Heavy metal poisoning has become an increasingly major health problem, especially since the industrial revolution. Heavy metals are in the water we drink, the foods we eat, the air we breathe, our daily household cleaners, our cookware and our other daily tools. A heavy metal has a density at least 5 times that of water and cannot be metabolized by the body, therefore accumulating in the body. Heavy metal toxicity can cause our mental functions, energy, nervous system, kidneys, lungs and other organ functions to decline. Learning where these metals can be found and decreasing one's exposure is vital to staying healthy. Heavy metals are used in fire retardants and plastic vinyl coatings (PVC) associated with mattress manufacturing.
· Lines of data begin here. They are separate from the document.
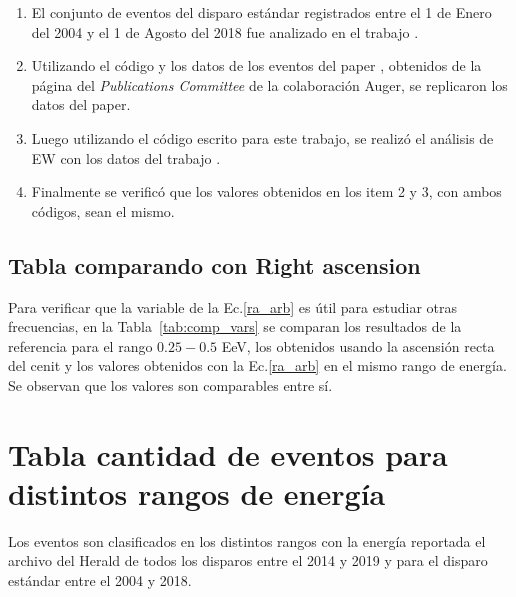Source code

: \begin{enumerate}[noitemsep]
    \item El conjunto de eventos del disparo estándar registrados entre el 1 de Enero del 2004 y el 1 de Agosto del 2018 fue analizado en el trabajo \cite{Aab_2020}.
    \item Utilizando el código y los datos de los eventos del paper \cite{Aab_2020}, obtenidos de la página del \emph{Publications Committee} de la colaboración Auger, se replicaron los datos del paper. 
    \item Luego utilizando el código escrito para este trabajo, se realizó el análisis de EW con los datos del trabajo \cite{Aab_2020}. 
    \item Finalmente se verificó que los valores obtenidos en los item 2 y 3, con  ambos códigos, sean el mismo.
\end{enumerate}

\subsection*{Tabla comparando con Right ascension}

Para verificar que la variable de la Ec.\ref{ra_arb} es útil para estudiar otras frecuencias, en la Tabla~\ref{tab:comp_vars} se comparan los resultados de la referencia para el rango $0.25-0.5$ EeV, los obtenidos usando la ascensión recta del cenit y los valores obtenidos con la Ec.\ref{ra_arb} en el mismo rango de energía. Se observan que los valores son comparables entre sí.


\section*{Tabla cantidad de eventos para distintos rangos de energía}

Los eventos son clasificados en los distintos rangos con la energía reportada el archivo del Herald de todos los disparos  entre el 2014 y 2019 y para el disparo estándar entre el 2004 y 2018.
Formaldehyde has been labeled as a cause of poor indoor air quality. Formaldehyde, a colorless, pungent-smelling gas, can cause watery eyes, burning sensations in the eyes and throat, nausea, and difficulty in breathing in some humans exposed at elevated levels (above 0.1 parts per million). High concentrations may trigger attacks in people with asthma. There is evidence that some people can develop sensitivity to formaldehyde. It has also been shown to cause cancer in animals and may cause cancer in humans. Health effects include eye, nose, and throat irritation; wheezing and coughing; fatigue; skin rash; severe allergic reactions. Formaldehyde is typically used to make adhesives that hold mattresses together.
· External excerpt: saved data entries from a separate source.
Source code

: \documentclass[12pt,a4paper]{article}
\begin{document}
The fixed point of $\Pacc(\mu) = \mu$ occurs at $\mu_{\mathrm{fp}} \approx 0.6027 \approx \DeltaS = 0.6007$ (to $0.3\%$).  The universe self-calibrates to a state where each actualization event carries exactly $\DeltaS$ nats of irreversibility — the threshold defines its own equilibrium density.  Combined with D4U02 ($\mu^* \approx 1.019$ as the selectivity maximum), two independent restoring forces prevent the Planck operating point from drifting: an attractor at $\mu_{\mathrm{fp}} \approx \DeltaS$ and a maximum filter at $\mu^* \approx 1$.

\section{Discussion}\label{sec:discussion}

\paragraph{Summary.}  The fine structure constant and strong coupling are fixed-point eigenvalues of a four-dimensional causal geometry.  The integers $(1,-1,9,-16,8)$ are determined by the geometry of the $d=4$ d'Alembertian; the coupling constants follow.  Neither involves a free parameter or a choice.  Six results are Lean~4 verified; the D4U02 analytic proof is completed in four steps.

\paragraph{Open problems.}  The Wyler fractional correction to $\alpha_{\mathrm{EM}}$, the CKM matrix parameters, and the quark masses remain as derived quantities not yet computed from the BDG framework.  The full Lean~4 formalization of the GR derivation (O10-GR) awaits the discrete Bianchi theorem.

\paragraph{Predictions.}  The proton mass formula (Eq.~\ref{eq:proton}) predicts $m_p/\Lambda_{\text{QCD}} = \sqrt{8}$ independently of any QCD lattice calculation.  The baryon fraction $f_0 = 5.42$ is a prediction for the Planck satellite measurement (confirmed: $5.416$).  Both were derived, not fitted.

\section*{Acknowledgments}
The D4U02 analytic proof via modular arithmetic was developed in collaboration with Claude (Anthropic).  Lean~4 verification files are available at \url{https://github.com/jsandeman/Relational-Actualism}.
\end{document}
Phthalates are animal carcinogens and can cause fetal death, malformations, and reproductive toxicity in laboratory animals. Children may be at higher risk of adverse effects of phthalates because of anticipated higher exposures during a time of developmental and physiologic immaturity. Phthalates are not covalently bound to the plastic matrix and leach out of PVC. The Vinyl/PVC surface of a typical baby mattress consists of 30% phthalates that can leach out into your child's crib. Why risk your child's life on anything but an organic cotton baby crib mattress.
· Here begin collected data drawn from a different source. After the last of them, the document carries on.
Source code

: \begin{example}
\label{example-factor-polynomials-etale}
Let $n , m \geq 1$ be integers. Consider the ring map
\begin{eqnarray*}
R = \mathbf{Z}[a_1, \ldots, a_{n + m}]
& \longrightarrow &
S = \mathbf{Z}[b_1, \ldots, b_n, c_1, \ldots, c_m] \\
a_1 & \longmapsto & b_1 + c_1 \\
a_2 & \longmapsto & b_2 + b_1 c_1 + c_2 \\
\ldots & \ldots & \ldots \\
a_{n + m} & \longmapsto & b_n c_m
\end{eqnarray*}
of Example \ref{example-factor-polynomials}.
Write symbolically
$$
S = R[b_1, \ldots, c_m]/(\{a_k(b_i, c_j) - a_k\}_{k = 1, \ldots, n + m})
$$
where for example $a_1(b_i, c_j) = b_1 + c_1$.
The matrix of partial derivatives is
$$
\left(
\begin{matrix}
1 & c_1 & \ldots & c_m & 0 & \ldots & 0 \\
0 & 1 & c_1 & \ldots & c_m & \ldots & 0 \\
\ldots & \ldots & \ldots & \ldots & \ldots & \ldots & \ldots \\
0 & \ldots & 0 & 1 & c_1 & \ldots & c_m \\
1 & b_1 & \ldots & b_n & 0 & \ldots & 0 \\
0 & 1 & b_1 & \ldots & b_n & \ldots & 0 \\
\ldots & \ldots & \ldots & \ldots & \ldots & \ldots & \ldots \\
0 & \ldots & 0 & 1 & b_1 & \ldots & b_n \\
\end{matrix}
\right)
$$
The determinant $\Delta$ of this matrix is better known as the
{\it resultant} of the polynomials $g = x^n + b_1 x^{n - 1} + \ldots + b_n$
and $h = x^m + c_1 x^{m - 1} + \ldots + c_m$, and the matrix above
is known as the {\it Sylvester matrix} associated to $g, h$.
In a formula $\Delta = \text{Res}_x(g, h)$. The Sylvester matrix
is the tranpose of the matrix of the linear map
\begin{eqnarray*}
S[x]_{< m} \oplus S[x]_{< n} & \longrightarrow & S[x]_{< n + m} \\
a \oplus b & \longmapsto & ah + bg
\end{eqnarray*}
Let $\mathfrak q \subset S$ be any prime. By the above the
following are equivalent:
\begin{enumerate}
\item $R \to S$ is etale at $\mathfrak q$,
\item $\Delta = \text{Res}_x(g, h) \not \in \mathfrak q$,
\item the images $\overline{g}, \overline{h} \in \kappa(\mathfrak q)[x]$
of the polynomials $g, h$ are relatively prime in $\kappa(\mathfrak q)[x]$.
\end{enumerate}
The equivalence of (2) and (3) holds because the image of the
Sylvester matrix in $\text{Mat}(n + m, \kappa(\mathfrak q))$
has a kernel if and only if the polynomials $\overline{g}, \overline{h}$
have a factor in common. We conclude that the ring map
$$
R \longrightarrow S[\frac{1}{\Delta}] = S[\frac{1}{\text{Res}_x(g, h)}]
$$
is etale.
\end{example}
Polyurethane foam is the number one ingredient in traditional mattresses today. Understanding the dangers from off gassing is why so many Americans are now purchasing organic mattresses. Off gassing from polyurethane foam, releases many harmful petroleum chemicals. The Petroleum based chemicals used in making foam are polymers and urethane, which contains an Isocyanate compound. The Isocyanate compound is one of the main culprits that cause illness, asthma, and other diseases.
These chemicals in mattresses releases hydrocarbons that evaporate into the air we breathe throughout a mattress' lifetime. These hydrocarbons are powerful carcinogenic chemicals, attacking and severely damaging the immune and nervous systems of adults and children. United States Department of Labor, claims that the health effects of an Isocyanate exposure include irritation to skin, mucous membranes, chest tightness, and difficulty breathing.